▽

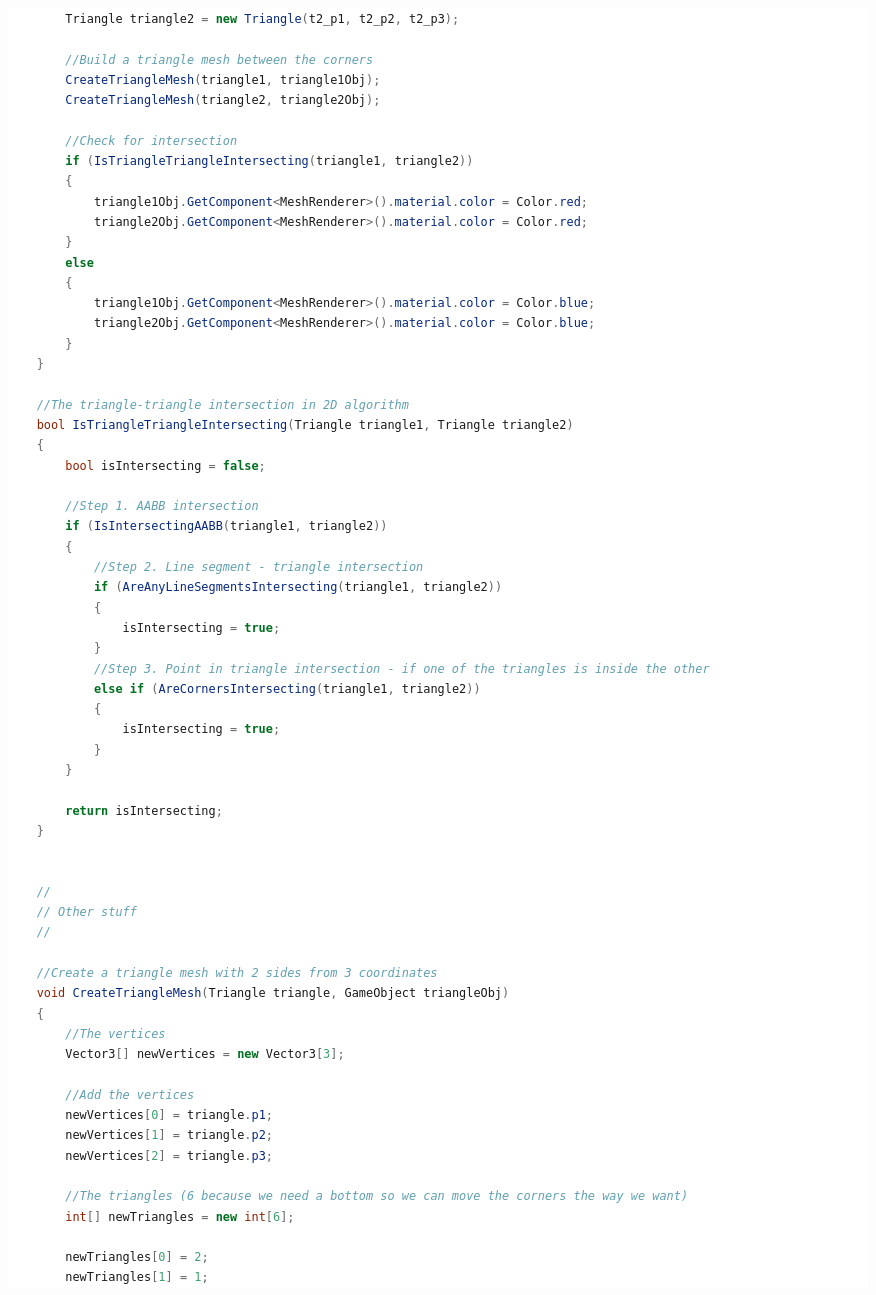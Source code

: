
 ```cs
        Triangle triangle2 = new Triangle(t2_p1, t2_p2, t2_p3);

        //Build a triangle mesh between the corners
        CreateTriangleMesh(triangle1, triangle1Obj);
        CreateTriangleMesh(triangle2, triangle2Obj);

        //Check for intersection
        if (IsTriangleTriangleIntersecting(triangle1, triangle2))
        {
            triangle1Obj.GetComponent<MeshRenderer>().material.color = Color.red;
            triangle2Obj.GetComponent<MeshRenderer>().material.color = Color.red;
        }
        else
        {
            triangle1Obj.GetComponent<MeshRenderer>().material.color = Color.blue;
            triangle2Obj.GetComponent<MeshRenderer>().material.color = Color.blue;
        }
    }

    //The triangle-triangle intersection in 2D algorithm
    bool IsTriangleTriangleIntersecting(Triangle triangle1, Triangle triangle2)
    {
        bool isIntersecting = false;

        //Step 1. AABB intersection
        if (IsIntersectingAABB(triangle1, triangle2))
        {
            //Step 2. Line segment - triangle intersection
            if (AreAnyLineSegmentsIntersecting(triangle1, triangle2))
            {
                isIntersecting = true;
            }
            //Step 3. Point in triangle intersection - if one of the triangles is inside the other
            else if (AreCornersIntersecting(triangle1, triangle2))
            {
                isIntersecting = true;
            }
        }

        return isIntersecting;
    }


    //
    // Other stuff
    //

    //Create a triangle mesh with 2 sides from 3 coordinates
    void CreateTriangleMesh(Triangle triangle, GameObject triangleObj)
    {
        //The vertices
        Vector3[] newVertices = new Vector3[3];

        //Add the vertices
        newVertices[0] = triangle.p1;
        newVertices[1] = triangle.p2;
        newVertices[2] = triangle.p3;

        //The triangles (6 because we need a bottom so we can move the corners the way we want)
        int[] newTriangles = new int[6];

        newTriangles[0] = 2;
        newTriangles[1] = 1;
```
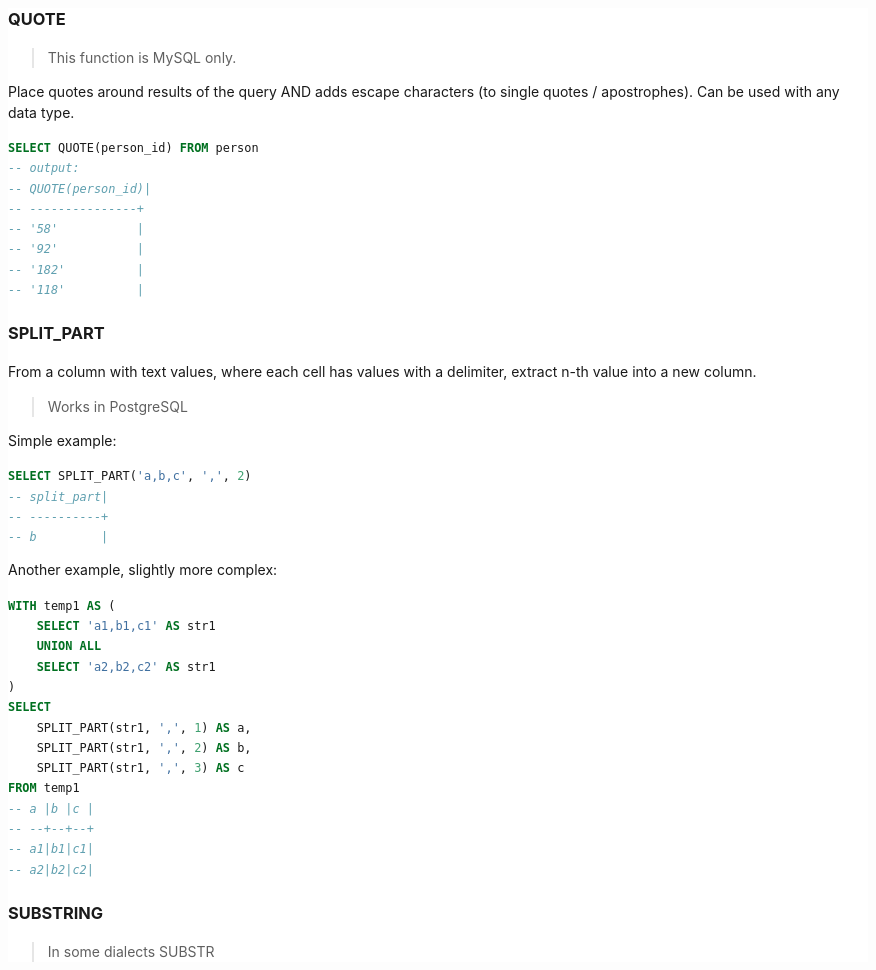 
### QUOTE

> This function is MySQL only.

Place quotes around results of the query AND adds escape characters (to single quotes / apostrophes). Can be used with any data type.

```sql
SELECT QUOTE(person_id) FROM person
-- output:
-- QUOTE(person_id)|
-- ---------------+
-- '58'           |
-- '92'           |
-- '182'          |
-- '118'          |
```

### SPLIT_PART

From a column with text values, where each cell has values with a delimiter, extract n-th value into a new column.

> Works in PostgreSQL

Simple example:
```sql
SELECT SPLIT_PART('a,b,c', ',', 2)
-- split_part|
-- ----------+
-- b         |
```

Another example, slightly more complex:
```sql
WITH temp1 AS (
	SELECT 'a1,b1,c1' AS str1
	UNION ALL
	SELECT 'a2,b2,c2' AS str1
)
SELECT 
	SPLIT_PART(str1, ',', 1) AS a,
	SPLIT_PART(str1, ',', 2) AS b,
	SPLIT_PART(str1, ',', 3) AS c
FROM temp1
-- a |b |c |
-- --+--+--+
-- a1|b1|c1|
-- a2|b2|c2|
```

### SUBSTRING

> In some dialects SUBSTR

△

# [WORK REQUEST]
Gather each line in the data that holds the string "newVertices".

# [TASK RESPONSE]
        Vector3[] newVertices = new Vector3[3];
        newVertices[0] = triangle.p1;
        newVertices[1] = triangle.p2;
        newVertices[2] = triangle.p3;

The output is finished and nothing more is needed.